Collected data
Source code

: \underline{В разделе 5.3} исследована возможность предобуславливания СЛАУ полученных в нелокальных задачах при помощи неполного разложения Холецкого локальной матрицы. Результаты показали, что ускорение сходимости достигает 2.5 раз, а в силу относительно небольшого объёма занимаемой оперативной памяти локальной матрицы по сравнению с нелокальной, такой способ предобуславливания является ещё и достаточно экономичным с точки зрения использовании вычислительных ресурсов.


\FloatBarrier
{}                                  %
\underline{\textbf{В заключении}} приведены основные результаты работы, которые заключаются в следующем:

* _Exercise instructions_
An exact reproduction of all the entries above is the expected answer.

* _Exercise response_
Source code

: \underline{В разделе 5.3} исследована возможность предобуславливания СЛАУ полученных в нелокальных задачах при помощи неполного разложения Холецкого локальной матрицы. Результаты показали, что ускорение сходимости достигает 2.5 раз, а в силу относительно небольшого объёма занимаемой оперативной памяти локальной матрицы по сравнению с нелокальной, такой способ предобуславливания является ещё и достаточно экономичным с точки зрения использовании вычислительных ресурсов.


\FloatBarrier
{}                                  %
\underline{\textbf{В заключении}} приведены основные результаты работы, которые заключаются в следующем:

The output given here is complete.